Recent market correction is essentially a liquidity spiral triggered by external shocks. From the peak, gold has already priced in profit-taking, and stabilization depends on the end of liquidity shocks. The Hark Island battle may become a key event to observe the US-Israel-Iran conflict’s development. Currently, further sharp declines in A-shares are limited; the key signal for a bottom is when the market’s stabilization mechanisms act substantively. After correction, core allocations include resource stocks, AI infrastructure, and new energy.
External factors currently suppress A-shares: ongoing Strait of Hormuz tensions, global energy market turmoil, rising inflation expectations; and increased hawkishness from the Fed, putting pressure on global liquidity. However, positive factors include central bank statements, strong early-year economic data, and relatively limited impact from Middle East tensions domestically. Overall, expect the market to mainly fluctuate sideways.
Focus on bank stocks and await more policies to stabilize the market. The ongoing US-Iran conflict and delayed easing expectations are intertwined, suppressing risk appetite globally. Compared to this, China’s policy environment is more certain, with clear signals from regulators to stabilize the capital market. Future policies like “stabilization funds,” structural support tools, long-term capital inflows, and counter-cyclical regulation are expected. Meanwhile, imported inflation has limited impact on domestic monetary policy, and loose liquidity will continue, supported by active fiscal measures to restore confidence.
Recent market adjustments mainly stem from two concerns: first, the risk of “stagflation”; second, the risk of “out-of-control escalation of conflict.” Neither may be the final outcome of this conflict. In the short term, escalation might create opportunities for de-escalation, meaning the market’s rally could quietly begin when sentiment is most pessimistic. Medium to long term, “stagflation” is the most pessimistic scenario but not the baseline. The current market’s pessimistic expectations provide a foundation for long-term recovery.

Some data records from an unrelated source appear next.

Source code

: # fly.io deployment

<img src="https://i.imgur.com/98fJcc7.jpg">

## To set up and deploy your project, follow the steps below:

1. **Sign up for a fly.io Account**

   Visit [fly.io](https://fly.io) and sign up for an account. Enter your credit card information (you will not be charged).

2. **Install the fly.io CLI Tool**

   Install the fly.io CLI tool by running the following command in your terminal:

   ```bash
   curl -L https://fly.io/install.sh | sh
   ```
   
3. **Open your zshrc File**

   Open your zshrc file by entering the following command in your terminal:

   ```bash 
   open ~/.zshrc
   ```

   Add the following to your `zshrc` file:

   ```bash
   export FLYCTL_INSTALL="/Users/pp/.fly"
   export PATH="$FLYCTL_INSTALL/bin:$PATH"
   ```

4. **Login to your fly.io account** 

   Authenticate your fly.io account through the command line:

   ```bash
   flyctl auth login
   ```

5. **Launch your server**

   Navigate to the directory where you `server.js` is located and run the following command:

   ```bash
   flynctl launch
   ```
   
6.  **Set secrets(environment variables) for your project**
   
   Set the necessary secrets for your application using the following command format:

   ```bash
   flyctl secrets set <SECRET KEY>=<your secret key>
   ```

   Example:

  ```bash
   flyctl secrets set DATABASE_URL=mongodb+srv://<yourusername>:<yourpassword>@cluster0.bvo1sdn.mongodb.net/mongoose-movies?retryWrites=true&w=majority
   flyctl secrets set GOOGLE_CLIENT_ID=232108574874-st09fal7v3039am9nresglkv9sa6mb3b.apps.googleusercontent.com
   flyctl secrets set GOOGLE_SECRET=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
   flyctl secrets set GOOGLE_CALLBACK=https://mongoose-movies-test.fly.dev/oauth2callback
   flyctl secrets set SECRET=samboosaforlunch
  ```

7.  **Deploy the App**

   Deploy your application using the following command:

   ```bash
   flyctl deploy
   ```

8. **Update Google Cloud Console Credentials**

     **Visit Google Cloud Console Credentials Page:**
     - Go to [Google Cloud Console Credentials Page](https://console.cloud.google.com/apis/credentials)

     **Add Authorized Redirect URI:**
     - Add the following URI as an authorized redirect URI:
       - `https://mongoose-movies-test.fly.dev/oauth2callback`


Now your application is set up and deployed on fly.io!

Recently, gold and oil prices have shown a strong inverse correlation: oil surged this week, while precious metals declined sharply. Generally, rising oil prices support gold via two channels: increased safe-haven demand due to geopolitical conflicts, and rising energy prices boosting inflation expectations, which enhances gold’s inflation hedge appeal. Thus, oil and gold often move together, especially when inflation expectations rise, increasing demand for gold.
However, this cycle shows that gold’s pricing logic is shifting. After a year of rising prices, gold’s asset attribute is evolving from “safe haven” to “traded risk asset.” On one hand, expectations of global liquidity easing, central bank gold purchases, and geopolitical risks drove large gains. On the other hand, persistent inflows have crowded the trading structure, making prices more sensitive to marginal liquidity. In this context, gold is less driven solely by fundamentals and more by liquidity and trading structures.